GOAL OF THE EXERCISE
Look through the records and copy each line with the string "mathtt" in it.

TASK DATA
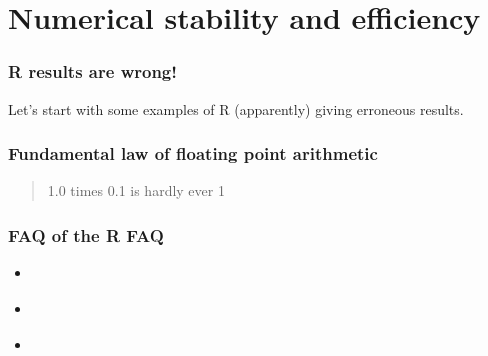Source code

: \section{Numerical stability and efficiency}

\begin{frame}
  \frametitle{R results are wrong!}

  Let's start with some examples of R (apparently) giving erroneous
  results.

\end{frame}

\begin{frame}
  \frametitle{Fundamental law of floating point arithmetic}

  \begin{quote}
    1.0 times 0.1 is hardly ever 1 \citep{Kernighan:style:1978}
  \end{quote}
\end{frame}

\begin{frame}
  \frametitle{FAQ of the R FAQ}

  \begin{itemize}
  \item {} \citep[question 7.31]{R-FAQ}
  \item {}
    \citep[Appendix G]{Heiberger:2015:statistical_analysis}
  \item {} \citep{Goldberg:1991:floating_point}
  \end{itemize}
\end{frame}

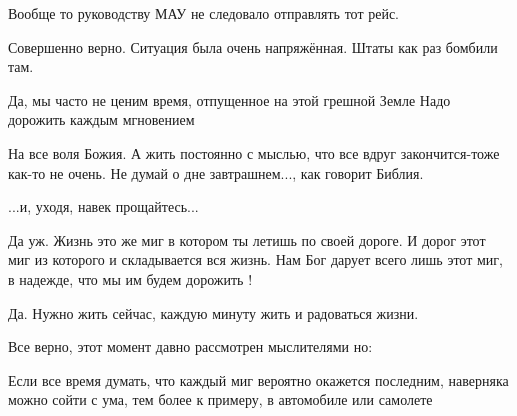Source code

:  
 
 
 
 
\zzSecCmt

\begin{itemize} %
Вообще то руководству МАУ не следовало отправлять тот рейс.

Совершенно верно. Ситуация была очень напряжённая. Штаты как раз бомбили там.

Да, мы часто не ценим время, отпущенное на этой грешной Земле
Надо дорожить каждым мгновением


На все воля Божия. А жить постоянно с мыслью, что все вдруг закончится-тоже
как-то не очень. Не думай о дне завтрашнем..., как говорит Библия.

...и, уходя, навек прощайтесь...


Да уж. Жизнь это же миг в котором ты летишь по своей дороге. И дорог этот миг
из которого и складывается вся жизнь. Нам Бог дарует всего лишь этот миг, в
надежде, что мы им будем дорожить !


Да. Нужно жить сейчас, каждую минуту жить и радоваться жизни.


Все верно, этот момент давно рассмотрен мыслителями но:

Если все время думать, что каждый миг вероятно окажется последним, наверняка
можно сойти с ума, тем более к примеру, в автомобиле или самолете

\end{itemize} %
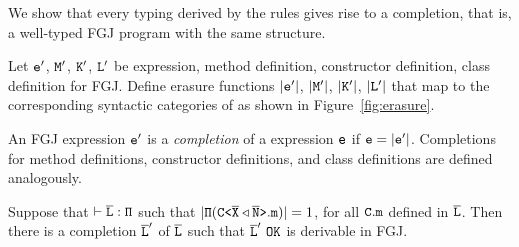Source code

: We show that every typing derived by the \TFGJ rules gives rise to a
completion, that is, a well-typed FGJ program with the same structure.
\begin{definition}[Erasure]\label{def:erasure}
  Let ${\tt e}'$, ${\tt M}'$, ${\tt K}'$, ${\tt L}'$ be expression, method definition, constructor definition, class definition for FGJ. Define erasure functions 
  $|{\tt e}'|$, $|{\tt M}'|$, $|{\tt K}'|$,
  $|{\tt L}'|$ that map to the corresponding syntactic categories
  of \TFGJ as shown in Figure~\ref{fig:erasure}.
  \end{definition}
\begin{definition}[Completion]\label{def:completion}
  An FGJ expression ${\tt e}'$ is a \emph{completion} of a \TFGJ expression ${\tt e}$ if ${\tt e} = |{\tt e}'|$. Completions for method definitions, constructor definitions, and class definitions
  are defined analogously.
\end{definition}
\begin{theorem}
  Suppose that $\mathtt{\vdash \overline{\tt L} : \Pi}$ such that $|\mathtt{\Pi (\mathtt{C \texttt{<} \overline{\tt X} \triangleleft \overline{\tt N} \texttt{>} }.m)}| = 1$, for all ${\tt C.m}$ defined in $\overline{\tt L}$. Then there is a completion $\overline{\tt L}'$ of $\overline{\tt L}$ such that
  $\ol{L}'\ \mathtt{OK}$ is derivable in FGJ.
\end{theorem}
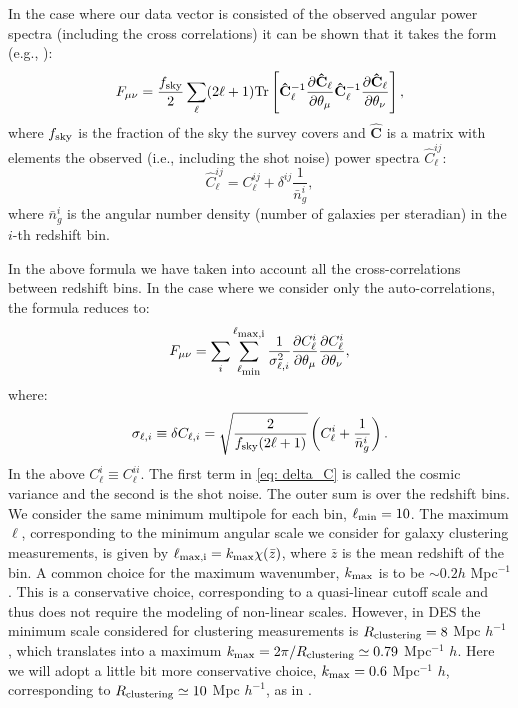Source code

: \documentclass[a4paper,fleqn,usenatbib]{mnras}
\begin{document}
In the case where our data vector is consisted of the observed angular power spectra (including the cross correlations) it can be shown that it takes the form (e.g., \citealt{Hu2004, Passaglia2017}):
\begin{equation}
F_{\mu \nu} = \frac{f_{\mbox{\scriptsize{sky}}}}{2} \sum_{\ell} (2\ell + 1)\mbox{Tr}\left[\mathbf{\hat{C}}_\ell^{-1} \frac{\partial \mathbf{\hat{C}}_{\ell}}{\partial \theta_\mu} \mathbf{\hat{C}}_\ell^{-1} \frac{\partial \mathbf{\hat{C}}_{\ell}}{\partial \theta_\nu} \right],
\end{equation}
where $f_{\mbox{\scriptsize{sky}}}$ is the fraction of the sky the survey covers and  $\mathbf{\hat{C}}$ is a matrix with elements the observed (i.e., including the shot noise) power spectra $\hat{C}_\ell^{ij}$:
\begin{equation}
\hat{C}_\ell^{ij} = C_\ell^{ij} + \delta^{ij}\frac{1}{\bar{n}_g^i},
\end{equation}
where $\bar{n}_g^i$ is the angular number density (number of galaxies per steradian) in the $i$-th redshift bin.

In the above formula we have taken into account all the cross-correlations between redshift bins. In the case where we consider only the auto-correlations, the formula reduces to:
\begin{equation}
F_{\mu \nu} = \sum_i \sum_{\ell_{\mbox{\scriptsize{{min}}}}}^{\ell_{\mbox{\scriptsize{{max,i}}}}} \frac{1}{\sigma^2_{\ell,i}}\frac{\partial C_\ell^{i}}{\partial \theta_\mu} \frac{\partial C_\ell^{i}}{\partial \theta_\nu},
\end{equation}
where:
\begin{equation}
\label{eq: delta_C}
\sigma_{\ell,i} \equiv 
\delta C_{\ell,i} = \sqrt{\frac{2}{f_{\mbox{\scriptsize{sky}}}(2\ell + 1)}}\left(C_\ell^{i} + \frac{1}{\bar{n}_g^i} \right).
\end{equation}
In the above $C_\ell^i \equiv C_\ell^{ii}$.  The first term in \eqref{eq: delta_C} is called the cosmic variance and the second is the shot noise. The outer sum is over the redshift bins. We consider the same minimum multipole for each bin, $\ell_{\mbox{\scriptsize{min}}} = 10$. The maximum $\ell$, corresponding to the minimum angular scale we consider for galaxy clustering measurements, is given by $\ell_{\mbox{\scriptsize{max,i}}} = k_{\mbox{\scriptsize{max}}}\chi(\bar{z})$, where $\bar{z}$ is the mean redshift of the bin. A common choice for the maximum  wavenumber, $k_{\mbox{\scriptsize{max}}}$ is to be $\sim 0.2 h$ Mpc$^{-1}$. This is a conservative choice, corresponding to a quasi-linear cutoff scale and thus does not require the modeling of non-linear scales. However, in DES the minimum scale considered for clustering measurements is $R_{\mbox{\scriptsize{clustering}}} = 8$ Mpc $h^{-1}$ \citep{Krause2017}, which translates into a maximum $k_{\mbox{\scriptsize{max}}} = 2\pi/R_{\mbox{\scriptsize{clustering}}} \simeq 0.79 $ Mpc$^{-1}$ $h$. Here we will adopt a little bit more conservative choice,  $k_{\mbox{\scriptsize{max}}} = 0.6$ Mpc$^{-1}$ $h$, corresponding to $R_{\mbox{\scriptsize{clustering}}} \simeq 10$ Mpc $h^{-1}$, as in \citealt{Krause2017a}. 
\end{document}
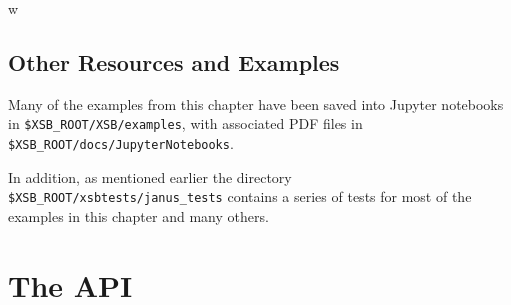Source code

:
%
%
%
w%

\subsection{Other \januspy{} Resources and Examples}

Many of the examples from this chapter have been saved into Jupyter
notebooks in {\tt \$XSB\_ROOT/XSB/examples}, with associated PDF files in
{\tt \$XSB\_ROOT/docs/JupyterNotebooks}.

In addition, as mentioned earlier the directory {\tt
  \$XSB\_ROOT/xsbtests/janus\_tests} contains a series of tests for
most of the examples in this chapter and many others.
\section{The \januspy{} API}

RESPONSE AREA
  Suppose that $\mathtt{\vdash \overline{\tt L} : \Pi}$ such that $|\mathtt{\Pi (\mathtt{C \texttt{<} \overline{\tt X} \triangleleft \overline{\tt N} \texttt{>} }.m)}| = 1$, for all ${\tt C.m}$ defined in $\overline{\tt L}$. Then there is a completion $\overline{\tt L}'$ of $\overline{\tt L}$ such that
  $\ol{L}'\ \mathtt{OK}$ is derivable in FGJ.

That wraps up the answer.